A provision in almost the same words was in the first section of Article VI of the Articles of Confederation. It permitted persons holding office under a State to accept, with the assent of Congress, the objectionable gifts or distinctions; but the constitutions of at least two of the States at that time forbade them altogether. Of course, a republic born of the misrule of a monarchy should not grant titles of nobility. The institution called nobility had possessed itself of most of the posts of trust and honor to the hopeless exclusion of the rest of the people, and by prestige and by the favoritism of the government of which it was so large a part it had gained the greater share of the lands and other wealth of England and of the continental countries.

A gift from the King of France to our ambassador during the Revolution is said to have suggested this provision. "Any present . . . of any kind whatever" was said by the Attorney General's office in 1902 to prevent the acceptance of photographs from Prince Henry of Prussia, brother of the emperor of Germany, by civil and military officers of the United States.

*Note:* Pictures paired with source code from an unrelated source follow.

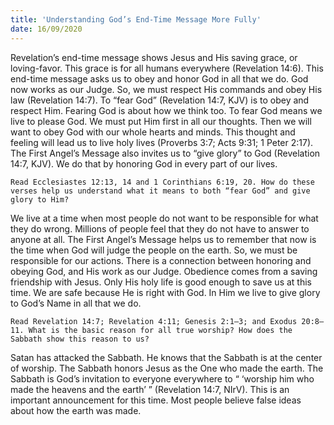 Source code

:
```yaml
---
title: 'Understanding God’s End-Time Message More Fully'
date: 16/09/2020
---
```


Revelation’s end-time message shows Jesus and His saving grace, or loving-favor. This grace is for all humans everywhere (Revelation 14:6). This end-time message asks us to obey and honor God in all that we do. God now works as our Judge. So, we must respect His commands and obey His law (Revelation 14:7). To “fear God” (Revelation 14:7, KJV) is to obey and respect Him. Fearing God is about how we think too. To fear God means we live to please God. We must put Him first in all our thoughts. Then we will want to obey God with our whole hearts and minds. This thought and feeling will lead us to live holy lives (Proverbs 3:7; Acts 9:31; 1 Peter 2:17). The First Angel’s Message also invites us to “give glory” to God (Revelation 14:7, KJV). We do that by honoring God in every part of our lives.

`Read Ecclesiastes 12:13, 14 and 1 Corinthians 6:19, 20. How do these verses help us understand what it means to both “fear God” and give glory to Him?`

We live at a time when most people do not want to be responsible for what they do wrong. Millions of people feel that they do not have to answer to anyone at all. The First Angel’s Message helps us to remember that now is the time when God will judge the people on the earth. So, we must be responsible for our actions. There is a connection between honoring and obeying God, and His work as our Judge. Obedience comes from a saving friendship with Jesus. Only His holy life is good enough to save us at this time. We are safe because He is right with God. In Him we live to give glory to God’s Name in all that we do.

`Read Revelation 14:7; Revelation 4:11; Genesis 2:1–3; and Exodus 20:8–11. What is the basic reason for all true worship? How does the Sabbath show this reason to us?`

Satan has attacked the Sabbath. He knows that the Sabbath is at the center of worship. The Sabbath honors Jesus as the One who made the earth. The Sabbath is God’s invitation to everyone everywhere to “ ‘worship him who made the heavens and the earth’ ” (Revelation 14:7, NIrV). This is an important announcement for this time. Most people believe false ideas about how the earth was made.
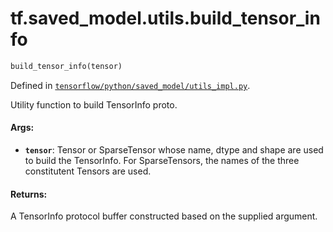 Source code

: <div itemscope itemtype="http://developers.google.com/ReferenceObject">
<meta itemprop="name" content="tf.saved_model.utils.build_tensor_info" />
</div>

# tf.saved_model.utils.build_tensor_info

``` python
build_tensor_info(tensor)
```



Defined in [`tensorflow/python/saved_model/utils_impl.py`](https://www.tensorflow.org/code/tensorflow/python/saved_model/utils_impl.py).

Utility function to build TensorInfo proto.

#### Args:

* <b>`tensor`</b>: Tensor or SparseTensor whose name, dtype and shape are used to
      build the TensorInfo. For SparseTensors, the names of the three
      constitutent Tensors are used.


#### Returns:

  A TensorInfo protocol buffer constructed based on the supplied argument. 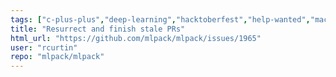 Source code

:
 ```yaml
---
tags: ["c-plus-plus","deep-learning","hacktoberfest","help-wanted","machine-learning","machine-learning-library","nearest-neighbor-search","regression","s-keep-open","scientific-computing","t-feature-request"]
title: "Resurrect and finish stale PRs"
html_url: "https://github.com/mlpack/mlpack/issues/1965"
user: "rcurtin"
repo: "mlpack/mlpack"
---
```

But while Jefferson was President he accepted (1806) from Alexander I of Russia a bust of that Emperor, which he said would be "one of the most valued ornaments of the retreat I am preparing for myself at my native home." He said that he had laid it down as a law of his official conduct not to accept anything but books, pamphlets, or other things of minor value; but his "particular esteem" for the Emperor "places his image in my mind above the scope of the law."

This prohibition of the granting of titles of nobility by the Nation is repeated 72 as to the States in the first clause of the next section.

By the charter issued to Lord Baltimore in 1632 he was authorized to grant titles of nobility in Maryland. A claim to like authority was made under one or two other colonial charters.

In 1810 Congress proposed an amendment, the original Thirteenth amendment, to add a heavy penalty to this clause by this wording,

"If any citizen of the United States shall accept, claim, receive or retain any title of nobility or honor, or shall, without the consent of Congress, accept and retain any present, pension, office or emolument of any kind whatever, from any emperor, king, prince or foreign power, such person shall cease to be a citizen of the United States, and shall be incapable of holding office of trust or profit under them, or either of them."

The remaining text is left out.